Prove that $$\lim_{\epsilon\to 0^+}\bigg(\frac{1}{\pi x}\sin\frac{x}{\epsilon}\bigg)=\delta (x)$$
My attempt:
$$\lim_{\epsilon\to 0^+}\bigg(\frac{1}{\pi x}\sin\frac{x}{\epsilon}\bigg)=\delta (x)$$
Re-write LHS to: $$\bigg(\frac{1}{\pi x}\sin\frac{x}{\epsilon}\bigg)=\frac{i}{2\pi}\bigg(\frac{e^{-\frac{ix}{\epsilon}}}{x}-\frac{e^{\frac{ix}{\epsilon}}}{x}\bigg)$$
Let us integrate both sides, $$\int\bigg[\frac{i}{2\pi}\bigg(\frac{e^{-\frac{ix}{\epsilon}}}{x}-\frac{e^{\frac{ix}{\epsilon}}}{x}\bigg)\bigg]\text{d}x=\int \delta(x)\text{d}x$$
$$\int\bigg[\frac{i}{2\pi}\bigg(\frac{e^{-\frac{ix}{\epsilon}}}{x}-\frac{e^{\frac{ix}{\epsilon}}}{x}\bigg)\bigg]\text{d}x=\theta(x) +C$$
Take the limit:
$$\lim_{\epsilon\to 0^+}\int\bigg[\frac{i}{2\pi}\bigg(\frac{e^{-\frac{ix}{\epsilon}}}{x}-\frac{e^{\frac{ix}{\epsilon}}}{x}\bigg)\bigg]\text{d}x=\theta(x) +C$$
$$\frac{i}{2\pi}\bigg[ \lim_{\epsilon\to 0^+}\int\bigg(\frac{e^{-\frac{ix}{\epsilon}}}{x}\bigg)\text{d}x-\lim_{\epsilon\to 0^+}\bigg(\frac{e^{\frac{ix}{\epsilon}}}{x}\bigg)\text{d}x\bigg]=\theta(x) +C$$
where we obtain:
$$\frac{i}{2\pi}\bigg[ \lim_{\epsilon\to 0^+}\text{Erf}\bigg(-\frac{ix}{\epsilon}\bigg)+C-\lim_{\epsilon\to 0^+}\text{Erf}\bigg(\frac{ix}{\epsilon}\bigg)+C\bigg]=\theta(x) +C$$
Re-write:
$$\frac{Ci}{\pi}\bigg[ \lim_{\epsilon\to 0^+}\text{Erf}\bigg(-\frac{ix}{\epsilon}\bigg)-\lim_{\epsilon\to 0^+}\text{Erf}\bigg(\frac{ix}{\epsilon}\bigg)\bigg]=\theta(x) +C$$
Now we can solve the problem by letting $\epsilon=0$ and obtain
$$0=\theta(x) +C$$
which gives, with $\theta(x)=-C$
Insert now in the RHS of
$$\frac{i}{2\pi}\bigg[ \lim_{\epsilon\to 0^+}\int\bigg(\frac{e^{-\frac{ix}{\epsilon}}}{x}\bigg)\text{d}x-\lim_{\epsilon\to 0^+}\bigg(\frac{e^{\frac{ix}{\epsilon}}}{x}\bigg)\text{d}x\bigg]=-C +C$$ and obtain:
$$0=0$$
But this seems like an odd result. I wonder if the entire approach is wrong.

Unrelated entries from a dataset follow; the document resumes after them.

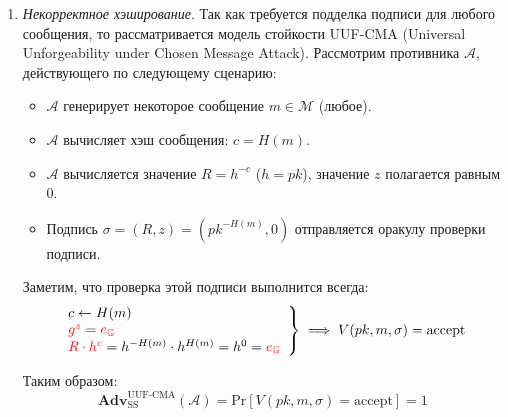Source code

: \documentclass[12pt, a4paper]{extarticle}
\begin{document}
\begin{enumerate}
    \item \textit{Некорректное хэширование}. Так как требуется подделка подписи для любого сообщения, 
    	то рассматривается модель стойкости UUF-CMA (Universal Unforgeability under Chosen Message 
    	Attack). Рассмотрим противника $\mathcal{A}$, действующего по следующему сценарию:
        \begin{itemize}
            \item $\mathcal{A}$ генерирует некоторое сообщение $m \in \mathcal{M}$ (любое).
            
            \item $\mathcal{A}$ вычисляет хэш сообщения: $c = H(m)$.
            
            \item $\mathcal{A}$ вычисляется значение $R = h^{-c}$ ($h = pk$), значение $z$ полагается 
            	равным 0.
            
            \item Подпись $\sigma = (R, z) = (pk^{-H(m)}, 0)$ отправляется оракулу проверки подписи.
        \end{itemize}
        
        Заметим, что проверка этой подписи выполнится всегда:
        \begin{equation*}
            \left.\begin{array}{l}
                c \leftarrow H(m) \\
                \textcolor{red}{g^z} = \textcolor{red}{e_{\mathbb{G}}} \\
                \textcolor{red}{R \cdot h^c} = h^{-H(m)} \cdot h^{H(m)} = h^0 = 
                    \textcolor{red}{e_{\mathbb{G}}}
            \end{array}\right\} \implies V(pk, m, \sigma) = \text{accept}
        \end{equation*}
        
        Таким образом:
        \begin{equation*}
            \textbf{Adv}_{\text{SS}}^{\text{UUF-CMA}}(\mathcal{A}) = 
                \text{Pr}[V(pk, m, \sigma) = \text{accept}] = 1
        \end{equation*}
        

\end{enumerate}
\end{document}
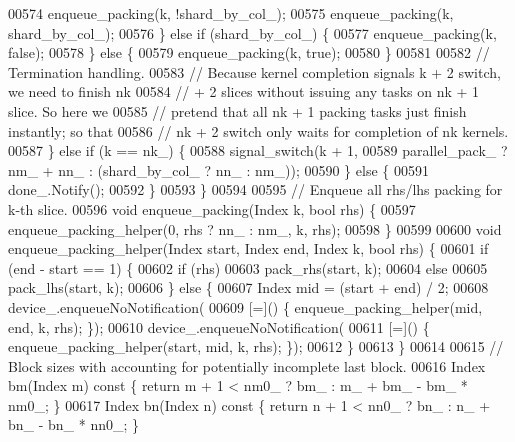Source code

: \begin{DoxyCode}
00574           enqueue\_packing(k, !shard\_by\_col\_);
00575           enqueue\_packing(k, shard\_by\_col\_);
00576         \} \textcolor{keywordflow}{else} \textcolor{keywordflow}{if} (shard\_by\_col\_) \{
00577           enqueue\_packing(k, \textcolor{keyword}{false});
00578         \} \textcolor{keywordflow}{else} \{
00579           enqueue\_packing(k, \textcolor{keyword}{true});
00580         \}
00581 
00582         \textcolor{comment}{// Termination handling.}
00583         \textcolor{comment}{// Because kernel completion signals k + 2 switch, we need to finish nk}
00584         \textcolor{comment}{// + 2 slices without issuing any tasks on nk + 1 slice. So here we}
00585         \textcolor{comment}{// pretend that all nk + 1 packing tasks just finish instantly; so that}
00586         \textcolor{comment}{// nk + 2 switch only waits for completion of nk kernels.}
00587       \} \textcolor{keywordflow}{else} \textcolor{keywordflow}{if} (k == nk\_) \{
00588         signal\_switch(k + 1,
00589                       parallel\_pack\_ ? nm\_ + nn\_ : (shard\_by\_col\_ ? nn\_ : nm\_));
00590       \} \textcolor{keywordflow}{else} \{
00591         done\_.Notify();
00592       \}
00593     \}
00594 
00595     \textcolor{comment}{// Enqueue all rhs/lhs packing for k-th slice.}
00596     \textcolor{keywordtype}{void} enqueue\_packing(Index k, \textcolor{keywordtype}{bool} rhs) \{
00597       enqueue\_packing\_helper(0, rhs ? nn\_ : nm\_, k, rhs);
00598     \}
00599 
00600     \textcolor{keywordtype}{void} enqueue\_packing\_helper(Index start, Index end, Index k, \textcolor{keywordtype}{bool} rhs) \{
00601       \textcolor{keywordflow}{if} (end - start == 1) \{
00602         \textcolor{keywordflow}{if} (rhs)
00603           pack\_rhs(start, k);
00604         \textcolor{keywordflow}{else}
00605           pack\_lhs(start, k);
00606       \} \textcolor{keywordflow}{else} \{
00607         Index mid = (start + end) / 2;
00608         device\_.enqueueNoNotification(
00609             [=]() \{ enqueue\_packing\_helper(mid, end, k, rhs); \});
00610         device\_.enqueueNoNotification(
00611             [=]() \{ enqueue\_packing\_helper(start, mid, k, rhs); \});
00612       \}
00613     \}
00614 
00615     \textcolor{comment}{// Block sizes with accounting for potentially incomplete last block.}
00616     Index bm(Index m)\textcolor{keyword}{ const }\{ \textcolor{keywordflow}{return} m + 1 < nm0\_ ? bm\_ : m\_ + bm\_ - bm\_ * nm0\_; \}
00617     Index bn(Index n)\textcolor{keyword}{ const }\{ \textcolor{keywordflow}{return} n + 1 < nn0\_ ? bn\_ : n\_ + bn\_ - bn\_ * nn0\_; \}

\end{DoxyCode}
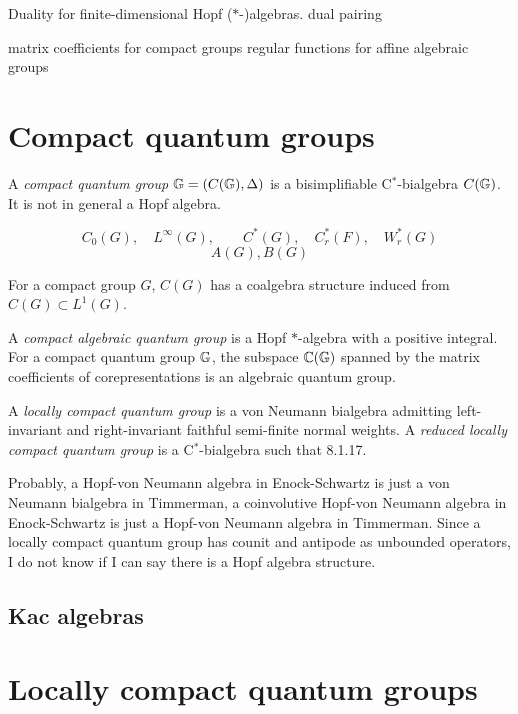 \documentclass{../../large}
\begin{document}
Duality for finite-dimensional Hopf ($*$-)algebras.
dual pairing





matrix coefficients for compact groups
regular functions for affine algebraic groups





\chapter{Compact quantum groups}

\begin{prb}
A \emph{compact quantum group} $\mathbb{G}=(C(\mathbb{G}),\Delta)$ is a bisimplifiable C$^*$-bialgebra $C(\mathbb{G})$.
It is not in general a Hopf algebra.
\end{prb}


\[C_0(G),\quad L^\infty(G),\qquad C^*(G),\quad C_r^*(F),\quad W_r^*(G)\]
\[A(G), B(G)\]

For a compact group $G$, $C(G)$ has a coalgebra structure induced from $C(G)\subset L^1(G)$.


\begin{prb}
A \emph{compact algebraic quantum group} is a Hopf $*$-algebra with a positive integral.
For a compact quantum group $\mathbb{G}$, the subspace $\mathbb{C}(\mathbb{G})$ spanned by the matrix coefficients of corepresentations is an algebraic quantum group.
\end{prb}


A \emph{locally compact quantum group} is a von Neumann bialgebra admitting left-invariant and right-invariant faithful semi-finite normal weights.
A \emph{reduced locally compact quantum group} is a C$^*$-bialgebra such that 8.1.17.


Probably, a Hopf-von Neumann algebra in Enock-Schwartz is just a von Neumann bialgebra in Timmerman, a coinvolutive Hopf-von Neumann algebra in Enock-Schwartz is just a Hopf-von Neumann algebra in Timmerman.
Since a locally compact quantum group has counit and antipode as unbounded operators, I do not know if I can say there is a Hopf algebra structure.


\section{Kac algebras}




\chapter{Locally compact quantum groups}
\end{document}
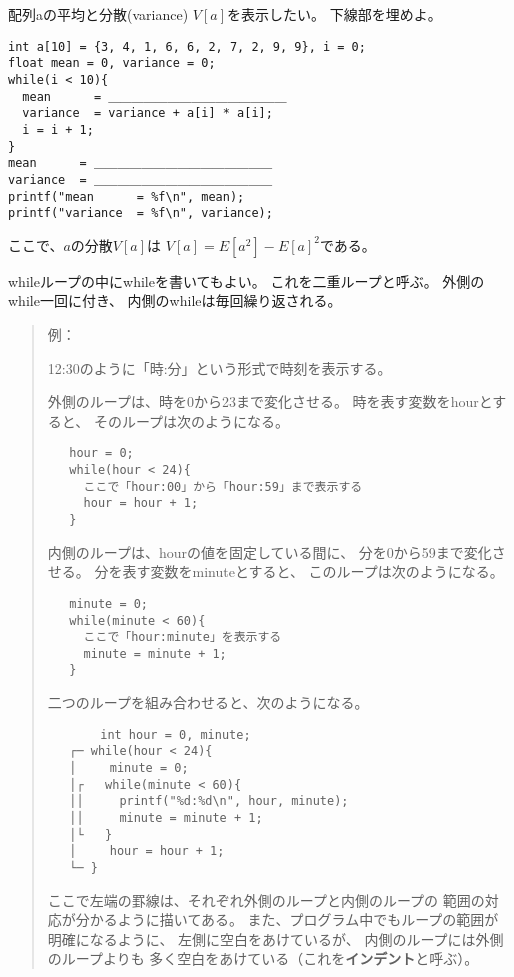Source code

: \documentclass[12pt,a4j]{jarticle}
\makeatletter
\newif\if@myansweropen
\def\themyanswer{%
\immediate\closeout\@filemyanswer%
\global\@myansweropenfalse%
\pagebreak[4]
\begin{multicols*}{2}\raggedright\parindent=1zw
\section*{解答}%
\def\figsize{.6}
\begingroup\small\endgroup%
\end{multicols*}
}
\def\mysection#1{
\pagebreak[4]
\vspace{10ex}\noindent{\vbox{\noindent\rule{\linewidth}{1.5ex}\\
\hbox to .95\linewidth{\hfill \bfseries\Huge%
\thesection.\  #1\hfill}\\
\rule{\linewidth}{1.5ex}
}}
\addcontentsline{toc}{section}{\thesection. #1}
\addtocounter{section}{1}
}
\newcounter{toi}
\def\toi{%
\bigskip\bigskip\noindent
\addtocounter{toi}{1}
\shadowbox{\bfseries\large 問\thetoi}
\nopagebreak[4]\bigskip\nopagebreak[4]
}
\def\figsize{.85}
\makeatother
\begin{document}
\toi

配列{\ttfamily a}の平均と分散(variance) $V[a]$を表示したい。
下線部を埋めよ。
\begin{verbatim}
int a[10] = {3, 4, 1, 6, 6, 2, 7, 2, 9, 9}, i = 0;
float mean = 0, variance = 0;
while(i < 10){
  mean      = ＿＿＿＿＿＿＿＿＿＿＿＿＿＿＿
  variance  = variance + a[i] * a[i];
  i = i + 1;
}
mean      = ＿＿＿＿＿＿＿＿＿＿＿＿＿＿＿
variance  = ＿＿＿＿＿＿＿＿＿＿＿＿＿＿＿
printf("mean      = %f\n", mean);
printf("variance  = %f\n", variance);
\end{verbatim}
ここで、$a$の分散$V[a]$は $V[a] = E[a^2] - E[a]^2$である。









\mysection{二重ループ}

{\ttfamily while}ループの中に{\ttfamily while}を書いてもよい。
これを二重ループと呼ぶ。
外側の{\ttfamily while}一回に付き、
内側の{\ttfamily while}は毎回繰り返される。

\begin{quote}\small
 例：

 12:30のように「時:分」という形式で時刻を表示する。

 外側のループは、時を0から23まで変化させる。
 時を表す変数を{\ttfamily hour}とすると、
 そのループは次のようになる。 
\begin{verbatim}
   hour = 0;
   while(hour < 24){
     ここで「hour:00」から「hour:59」まで表示する
     hour = hour + 1;
   }
\end{verbatim}

内側のループは、{\ttfamily hour}の値を固定している間に、
分を0から59まで変化させる。
分を表す変数を{\ttfamily minute}とすると、
このループは次のようになる。
\begin{verbatim}
   minute = 0;
   while(minute < 60){
     ここで「hour:minute」を表示する
     minute = minute + 1;
   }
\end{verbatim}

二つのループを組み合わせると、次のようになる。
\begin{verbatim}
   　　 int hour = 0, minute;
   ┌─ while(hour < 24){
   │　   minute = 0;
   │┌   while(minute < 60){
   ││     printf("%d:%d\n", hour, minute);
   ││     minute = minute + 1;
   │└   }
   │　   hour = hour + 1;
   └─ }
\end{verbatim}
ここで左端の罫線は、それぞれ外側のループと内側のループの
範囲の対応が分かるように描いてある。
また、プログラム中でもループの範囲が明確になるように、
左側に空白をあけているが、
内側のループには外側のループよりも
多く空白をあけている（これを{\bfseries インデント}と呼ぶ）。


\end{quote}
\end{document}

Any suggestions are welcome.
Thanks
PS: I found this in a paper, but am not sure it can be used:
If you consider $f(x)\in{\cal D}(\mathbb{R})$ that is the space of the test functions, one can see that $$ \lim_{\epsilon\rightarrow 0^+}\int_{-\infty}^\infty\frac{1}{\pi x}\sin\left(\frac{x}{\epsilon}\right)f(x)=f(0), $$ given the proper change of variable $y=\frac{x}{\epsilon}$.